Miami
Union
June
9, 1896
Dr.
Marietta Hatfield
A
few weeks ago the civilized world was shocked by the news that on May 8th, five
missionaries of the U. B. Church stationed at Rotafunk, Sierra Leone, on the
western coast of Africa had been murdered by the natives to whose welfare they
were devoting their lives. One of
these martyrs was Miss Marietta Hatfield, a former resident of Georgetown in this county, a lady who had hosts of friends in Union township and the
adjacent territory in Darke and Montgomery counties.
The cause of the outbreak was the imposition of a tax of five shillings
($1.25) upon every hut of one room and of double that amount on large ones.
This tax was laid by the British authorities and as the ignorant natives
had never been called upon to pay anything to the government, they revolted and
the missionaries, who had been among them for the past fifty years, were
erroneously supposed to be responsible for the levy. The party which Miss Hatfield was accompanying at the time of
her death was retreating to Freetown the capital, when set upon by the rioters.
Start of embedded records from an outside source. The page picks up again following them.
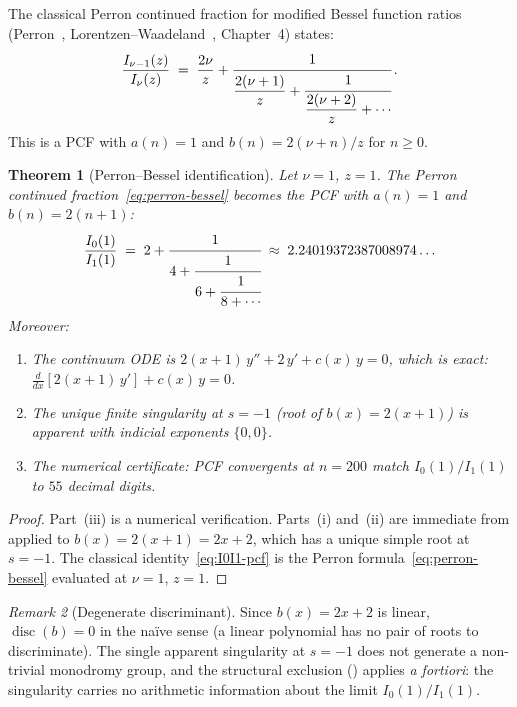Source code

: \documentclass[11pt,a4paper]{amsart}
\theoremstyle{plain}
\newtheorem{theorem}{Theorem}[section]
\theoremstyle{definition}
\theoremstyle{remark}
\newtheorem{remark}[theorem]{Remark}
\newcommand{\disc}{\operatorname{disc}}
\begin{document}
The classical Perron continued fraction for modified Bessel function
ratios (Perron~\cite{Perron57}, Lorentzen--Waadeland~\cite{LW92},
Chapter~4) states:
\begin{equation}\label{eq:perron-bessel}
  \frac{I_{\nu-1}(z)}{I_\nu(z)}
  \;=\; \frac{2\nu}{z}
  + \cfrac{1}{\dfrac{2(\nu+1)}{z}
  + \cfrac{1}{\dfrac{2(\nu+2)}{z} + \cdots}}\,.
\end{equation}
This is a PCF with $a(n)=1$ and $b(n) = 2(\nu+n)/z$ for $n\ge 0$.

\begin{theorem}[Perron--Bessel identification]\label{thm:perron-bessel}
Let $\nu = 1$, $z = 1$.  The Perron continued
fraction~\eqref{eq:perron-bessel} becomes the PCF
with $a(n)=1$ and $b(n) = 2(n+1)$:
\begin{equation}\label{eq:I0I1-pcf}
  \frac{I_0(1)}{I_1(1)}
  \;=\; 2 + \cfrac{1}{4 + \cfrac{1}{6 + \cfrac{1}{8 + \cdots}}}
  \;\approx\; 2.24019372387008974\ldots
\end{equation}
Moreover:
\begin{enumerate}[label=(\roman*)]
\item The continuum ODE is
  $2(x+1)\,y'' + 2\,y' + c(x)\,y = 0$, which is exact:
  $\tfrac{d}{dx}[2(x+1)\,y'] + c(x)\,y = 0$.
\item The unique finite singularity at $s = -1$ (root of $b(x)=2(x+1)$)
  is apparent with indicial exponents $\{0,0\}$.
\item The numerical certificate: PCF convergents at $n=200$ match
  $I_0(1)/I_1(1)$ to $55$ decimal digits.
\end{enumerate}
\end{theorem}

\begin{proof}
Part~(iii) is a numerical verification.  Parts~(i) and~(ii) are
immediate from  applied to
$b(x) = 2(x+1) = 2x+2$, which has a unique simple root at $s=-1$.
The classical identity~\eqref{eq:I0I1-pcf} is the Perron
formula~\eqref{eq:perron-bessel} evaluated at $\nu=1$, $z=1$.
\end{proof}

\begin{remark}[Degenerate discriminant]
Since $b(x) = 2x+2$ is linear, $\disc(b) = 0$ in the na\"ive sense
(a linear polynomial has no pair of roots to discriminate).
The single apparent singularity at $s = -1$ does not generate a
non-trivial monodromy group, and the structural exclusion
() applies \emph{a fortiori}: the singularity
carries no arithmetic information about the limit $I_0(1)/I_1(1)$.
\end{remark}
\end{document}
The party made no resistance and the members were thrown upon a barbwire
fence and their throats cut.
Eight
years ago Miss Hatfield, who had previously been a teacher in the Georgetown
schools, decided to become a missionary and went to Cincinnati to take a medical
course. Of an independent and
indomitable disposition she not only crowded the three years course into two but
also managed to support herself and pay her necessary expenses during this
period. The photograph from which
the above cut was made, was taken at this time and is published in the UNION
through the courtesy of Mrs. Bettie Ditmer, of Georgetown, one of Miss
Hatfield's early schoolmates and warmest friends.
Having
completed her medical course and received her degree as a doctor of medicine,
Miss Hatfield went to Africa where she stayed four years returning at the
expiration of that period for a two year's vacation made necessary by the state
of her health. Last October she
returned to her work with the highest hopes for her future success which were on
the point of realization at the time of her death. Buildings for a new mission station sixty miles from Rotafunk
were partially completed. Dr.
Hatfield was to have been placed in charge, but the results of the revolt have
now made that place an impossibility.
From
early childhood, Miss Hatfield showed remarkable traits of character.
At fifteen she opened a subscription school and from that time until her
death was the principal support of her widowed mother.
Conscientious, fearless, tireless, always a regular attendant at both the
Sunday school and church services of the United Brethren Congregation at
Georgetown and foremost in the work of the Ladies Missionary Society she has
left a memory which will be fondly cherished by all her friends and associates.